▶ **What you have to do**
Search the data for lines holding the word "mountElement". State how many there are, and nothing else.

▶ **Provided data**

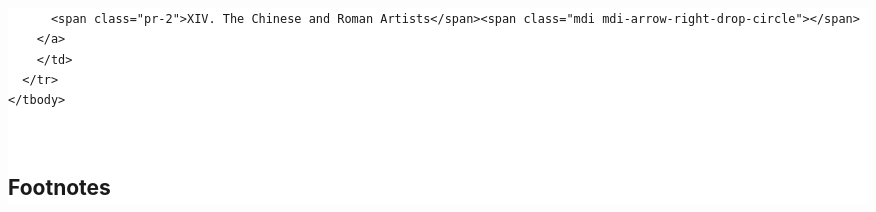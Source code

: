           <span class="pr-2">XIV. The Chinese and Roman Artists</span><span class="mdi mdi-arrow-right-drop-circle"></span>
        </a>
        </td>
      </tr>
    </tbody>
  </table>
</figure>

<br>

## Footnotes

[^350]: m234:1 I have failed to discover the name and history of the individual here used to point a moral by our great poet. Ibnu-Hishām and Nawawī do not mention him.—_Translator_.

[^351]: m234:2 Osmān.

[^352]: m235:1 Qur’ān xxxvi. 7.

[^353]: m235:2 Qur’ān xxxvi. 8.

[^354]: m237:1 Qur’ān xcix. 1.

[^355]: m237:2 In allusion to the Brahminical marks used in India.

[^356]: m238:1 The heterodox sects of Islām are commonly said to be seventy-two.

[^357]: m238:2 “_The Veiler_,” _i.e._, of sin, is one of “the most comely names” of God, but is not found in the Qur’ān. “_Yà Sattār!_”

[^358]: m239:1 Some of the commentators hold that Qur’ān vii. 174, alludes to the opposition of Balaam to Moses and the Israelites.

[^359]: m239:2 See Tale iv. dist. 121; and xi. 112.

[^360]: m239:3 See Tale ix. 266.

[^361]: m240:1 Qur’ān ii. 96.

[^362]: m241:1 See Tale iv. dist. 121.

[^363]: m245:1 Qur’ān i. 5.

[^364]: m245:2 ‘Ikrima, son of Abū-Jahl, embraced Islām at sea, as he fled from Mekka at its capture by Muhammed. He returned and was pardoned.

[^365]: m245:3 Qur’ān xi. 44, 45.

[^366]: m246:1 This is a canon of Islam. If a worshipper has no means of knowing the direction of “God's House” at Mekka, he may face in any direction he judges most probable, and so perform his worship.

[^367]: m246:2 The Prophet.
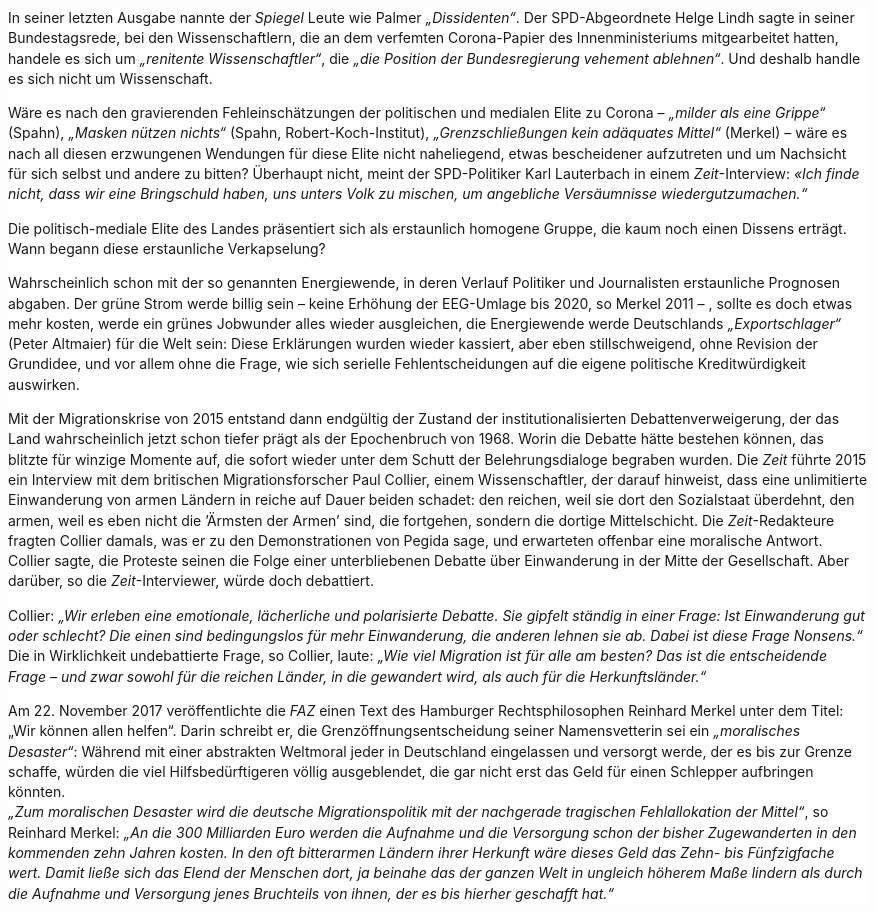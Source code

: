 In seiner letzten Ausgabe nannte der _Spiegel_ Leute wie Palmer _„Dissidenten“_. Der SPD-Abgeordnete Helge Lindh sagte in seiner Bundestagsrede, bei den Wissenschaftlern, die an dem verfemten Corona-Papier des Innenministeriums mitgearbeitet hatten, handele es sich um _„renitente Wissenschaftler“_, die _„die Position der Bundesregierung vehement ablehnen“_. Und deshalb handle es sich nicht um Wissenschaft.

Wäre es nach den gravierenden Fehleinschätzungen der politischen und medialen Elite zu Corona – _„milder als eine Grippe“_ (Spahn), _„Masken nützen nichts“_ (Spahn, Robert-Koch-Institut), _„Grenzschließungen kein adäquates Mittel“_ (Merkel) – wäre es nach all diesen erzwungenen Wendungen für diese Elite nicht naheliegend, etwas bescheidener aufzutreten und um Nachsicht für sich selbst und andere zu bitten? Überhaupt nicht, meint der SPD-Politiker Karl Lauterbach in einem _Zeit_-Interview: _«Ich finde nicht, dass wir eine Bringschuld haben, uns unters Volk zu mischen, um angebliche Versäumnisse wiedergutzumachen.“_

Die politisch-mediale Elite des Landes präsentiert sich als erstaunlich homogene Gruppe, die kaum noch einen Dissens erträgt.<br>
Wann begann diese erstaunliche Verkapselung?

Wahrscheinlich schon mit der so genannten Energiewende, in deren Verlauf Politiker und Journalisten erstaunliche Prognosen abgaben. Der grüne Strom werde billig sein – keine Erhöhung der EEG-Umlage bis 2020, so Merkel 2011 – , sollte es doch etwas mehr kosten, werde ein grünes Jobwunder alles wieder ausgleichen, die Energiewende werde Deutschlands _„Exportschlager“_ (Peter Altmaier) für die Welt sein: Diese Erklärungen wurden wieder kassiert, aber eben stillschweigend, ohne Revision der Grundidee, und vor allem ohne die Frage, wie sich serielle Fehlentscheidungen auf die eigene politische Kreditwürdigkeit auswirken.

Mit der Migrationskrise von 2015 entstand dann endgültig der Zustand der institutionalisierten Debattenverweigerung, der das Land wahrscheinlich jetzt schon tiefer prägt als der Epochenbruch von 1968. Worin die Debatte hätte bestehen können, das blitzte für winzige Momente auf, die sofort wieder unter dem Schutt der Belehrungsdialoge begraben wurden. Die _Zeit_ führte 2015 ein Interview mit dem britischen Migrationsforscher Paul Collier, einem Wissenschaftler, der darauf hinweist, dass eine unlimitierte Einwanderung von armen Ländern in reiche auf Dauer beiden schadet: den reichen, weil sie dort den Sozialstaat überdehnt, den armen, weil es eben nicht die ’Ärmsten der Armen’ sind, die fortgehen, sondern die dortige Mittelschicht. Die _Zeit_-Redakteure fragten Collier damals, was er zu den Demonstrationen von Pegida sage, und erwarteten offenbar eine moralische Antwort. Collier sagte, die Proteste seinen die Folge einer unterbliebenen Debatte über Einwanderung in der Mitte der Gesellschaft. Aber darüber, so die _Zeit_-Interviewer, würde doch debattiert.

Collier: _„Wir erleben eine emotionale, lächerliche und polarisierte Debatte. Sie gipfelt ständig in einer Frage: Ist Einwanderung gut oder schlecht? Die einen sind bedingungslos für mehr Einwanderung, die anderen lehnen sie ab. Dabei ist diese Frage Nonsens.“_<br>
Die in Wirklichkeit undebattierte Frage, so Collier, laute: _„Wie viel Migration ist für alle am besten? Das ist die entscheidende Frage – und zwar sowohl für die reichen Länder, in die gewandert wird, als auch für die Herkunftsländer.“_

Am 22. November 2017 veröffentlichte die _FAZ_ einen Text des Hamburger Rechtsphilosophen Reinhard Merkel unter dem Titel: „Wir können allen helfen“. Darin schreibt er, die Grenzöffnungsentscheidung seiner Namensvetterin sei ein _„moralisches Desaster“_: Während mit einer abstrakten Weltmoral jeder in Deutschland eingelassen und versorgt werde, der es bis zur Grenze schaffe, würden die viel Hilfsbedürftigeren völlig ausgeblendet, die gar nicht erst das Geld für einen Schlepper aufbringen könnten.<br>
_„Zum moralischen Desaster wird die deutsche Migrationspolitik mit der nachgerade tragischen Fehlallokation der Mittel“_, so Reinhard Merkel: _„An die 300 Milliarden Euro werden die Aufnahme und die Versorgung schon der bisher Zugewanderten in den kommenden zehn Jahren kosten. In den oft bitterarmen Ländern ihrer Herkunft wäre dieses Geld das Zehn- bis Fünfzigfache wert. Damit ließe sich das Elend der Menschen dort, ja beinahe das der ganzen Welt in ungleich höherem Maße lindern als durch die Aufnahme und Versorgung jenes Bruchteils von ihnen, der es bis hierher geschafft hat.“_
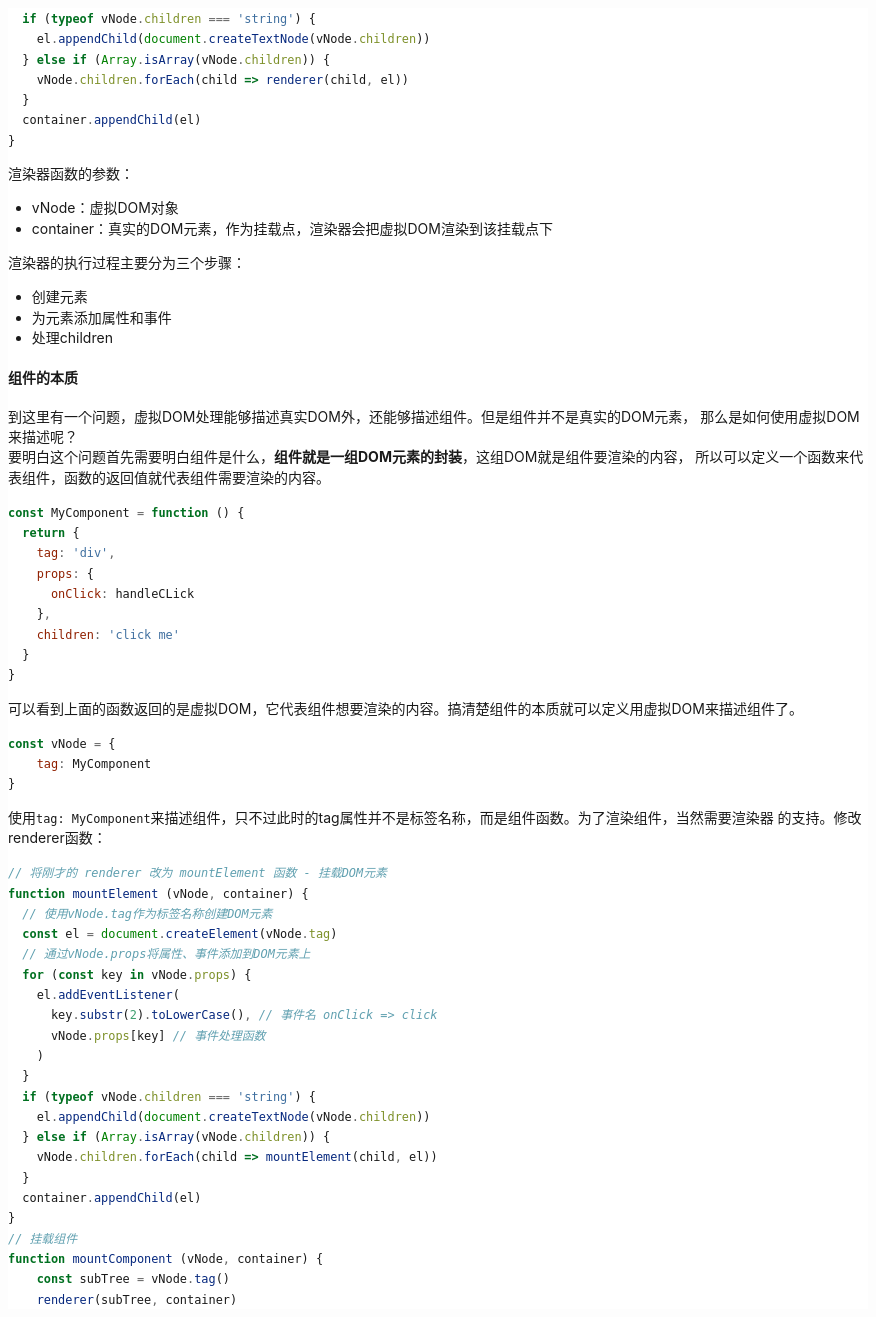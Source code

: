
 ```javascript
  if (typeof vNode.children === 'string') {
    el.appendChild(document.createTextNode(vNode.children))
  } else if (Array.isArray(vNode.children)) {
    vNode.children.forEach(child => renderer(child, el))
  }
  container.appendChild(el)
}
```
渲染器函数的参数：
 - vNode：虚拟DOM对象
 - container：真实的DOM元素，作为挂载点，渲染器会把虚拟DOM渲染到该挂载点下  

渲染器的执行过程主要分为三个步骤：
 - 创建元素
 - 为元素添加属性和事件
 - 处理children

#### 组件的本质
到这里有一个问题，虚拟DOM处理能够描述真实DOM外，还能够描述组件。但是组件并不是真实的DOM元素，
那么是如何使用虚拟DOM来描述呢？  
要明白这个问题首先需要明白组件是什么，**组件就是一组DOM元素的封装**，这组DOM就是组件要渲染的内容，
所以可以定义一个函数来代表组件，函数的返回值就代表组件需要渲染的内容。  
```javascript
const MyComponent = function () {
  return {
    tag: 'div',
    props: {
      onClick: handleCLick
    },
    children: 'click me'
  }
}
```
可以看到上面的函数返回的是虚拟DOM，它代表组件想要渲染的内容。搞清楚组件的本质就可以定义用虚拟DOM来描述组件了。
```javascript
const vNode = {
    tag: MyComponent
}
```
使用`tag: MyComponent`来描述组件，只不过此时的tag属性并不是标签名称，而是组件函数。为了渲染组件，当然需要渲染器
的支持。修改renderer函数：
```javascript
// 将刚才的 renderer 改为 mountElement 函数 - 挂载DOM元素
function mountElement (vNode, container) {
  // 使用vNode.tag作为标签名称创建DOM元素
  const el = document.createElement(vNode.tag)
  // 通过vNode.props将属性、事件添加到DOM元素上
  for (const key in vNode.props) {
    el.addEventListener(
      key.substr(2).toLowerCase(), // 事件名 onClick => click
      vNode.props[key] // 事件处理函数
    )
  }
  if (typeof vNode.children === 'string') {
    el.appendChild(document.createTextNode(vNode.children))
  } else if (Array.isArray(vNode.children)) {
    vNode.children.forEach(child => mountElement(child, el))
  }
  container.appendChild(el)
}
// 挂载组件
function mountComponent (vNode, container) {
    const subTree = vNode.tag()
    renderer(subTree, container)
```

▶ **Written answer**
3